When it comes to making decisions in the voting booth, genuinely religious people face a real dilemma. Not that things have are really any different than they have ever been. It's just that perhaps the differences between the two major political parties are becoming clearer than they have been in the past.
For American Catholics—at least if they are paying attention to what their church teaches—the choice could be particularly difficult. In their pastoral letter on "Responsible Citizenship" on November 14, 2007, the US Catholic Conference of Bishops did not single out any particular party's platform, but instead came out with a list of moral or ethical issues that we need to be addressed when we vote. At the top of the list were the usual "pro-life" issues, but these did not simply consist of abortion, euthanasia, biotechnology (stem cell research), but also included questionable (preventive or preemptive) uses of military force, the continued threat posed by the existence of weapons of mass destruction, the continued use of the death penalty, the use of torture, and finding effective countermeasures terrorism and our response to genocide when we see it occurring elsewhere in the world.

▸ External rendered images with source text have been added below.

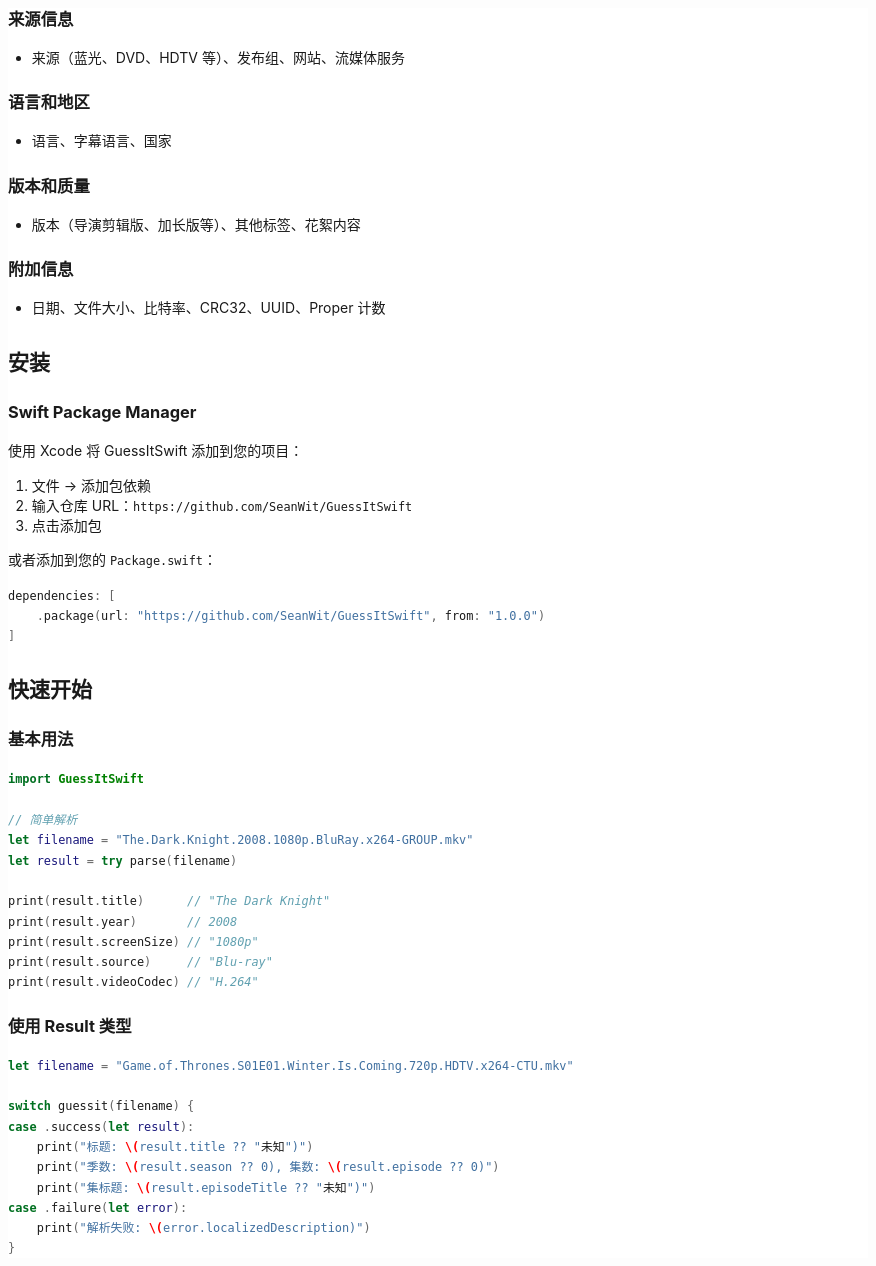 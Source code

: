 ### 来源信息
- 来源（蓝光、DVD、HDTV 等）、发布组、网站、流媒体服务

### 语言和地区
- 语言、字幕语言、国家

### 版本和质量
- 版本（导演剪辑版、加长版等）、其他标签、花絮内容

### 附加信息
- 日期、文件大小、比特率、CRC32、UUID、Proper 计数

## 安装

### Swift Package Manager

使用 Xcode 将 GuessItSwift 添加到您的项目：

1. 文件 → 添加包依赖
2. 输入仓库 URL：`https://github.com/SeanWit/GuessItSwift`
3. 点击添加包

或者添加到您的 `Package.swift`：

```swift
dependencies: [
    .package(url: "https://github.com/SeanWit/GuessItSwift", from: "1.0.0")
]
```

## 快速开始

### 基本用法

```swift
import GuessItSwift

// 简单解析
let filename = "The.Dark.Knight.2008.1080p.BluRay.x264-GROUP.mkv"
let result = try parse(filename)

print(result.title)      // "The Dark Knight"
print(result.year)       // 2008
print(result.screenSize) // "1080p"
print(result.source)     // "Blu-ray"
print(result.videoCodec) // "H.264"
```

### 使用 Result 类型

```swift
let filename = "Game.of.Thrones.S01E01.Winter.Is.Coming.720p.HDTV.x264-CTU.mkv"

switch guessit(filename) {
case .success(let result):
    print("标题: \(result.title ?? "未知")")
    print("季数: \(result.season ?? 0), 集数: \(result.episode ?? 0)")
    print("集标题: \(result.episodeTitle ?? "未知")")
case .failure(let error):
    print("解析失败: \(error.localizedDescription)")
}
```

Then there are also basic family life issues that must be considered: these being concerned with protection of marriage, the protection and education of children—including the control of the media to prevent their exploitation by consumer and other questionable interests. And of course there are the usual social justice issues that the Church has long championed: the need for jobs that pay just wages, the right of labor to organize, as well as the protection of private property and economic freedoms, and the more recently pressing problems of assuring affordable housing, a reliable food supply through sustainable agriculture practices, and accessible health care for all. Issues concerning immigration and racism must also be faced, not just in terms of domestic policies, but also from a global perspective as well. Nor can America's dominant role, for good or for bad, be overlooked. We have, as the world's leading economic and industrial power, an obligation to finding ways to address the many global problems, including alleviating global poverty, insuring human rights and dealing with global warming and climate change, and to lead the way in solving them.
Granted that there different degrees of certainty regarding the proper responses to all these issues and challenges. Some, such as the need for the protection of innocent human life itself, may not be negotiable in terms of principle. But the real challenge lies in choosing the most effective ways that in practice actually protect these basic human rights.
This is where Pope Benedict's recent address to the United Nations seems to me to be most decisive, for the basic theme of his address was the necessity of seeing human rights as being grounded not just in legal policies, vague appeals to "fairness" or even a utilitarian philosophy based on policies designed to promote the welfare and happiness of the majority, even if this is a step far beyond what is all too often the case. Instead, what is required, in the end, is a religious commitment based on the belief that every human being is created in image and likeness of God. Without this firm conviction—which is also the foundation of the American belief that "all men are created equal"—whatever practical measures are adopted are apt to be weak, ineffective, and inconsistent.
This is where the dilemma faces us. For when push comes to shove, politics almost always involves compromise. Not everyone shares the pope's beliefs, nor ever are all Americans convinced that everyone is "created equal" or, that even if they are in theory (under the law), that this should have no bearing on our economic system or on what people actually are entitled to as citizens or even simply as human beings.
So what can or should we do? If I am reading the bishops' letter correctly, especially in the light of the pope's recent remarks, I think we should vote for the person or party that most seems to share the basic conviction (even if they seem to be confused as to who or what created us) that we all are really "created equal" with inalienable human rights—and then to do our very best to convince them that the logic of their conviction must be extended to each and every human life.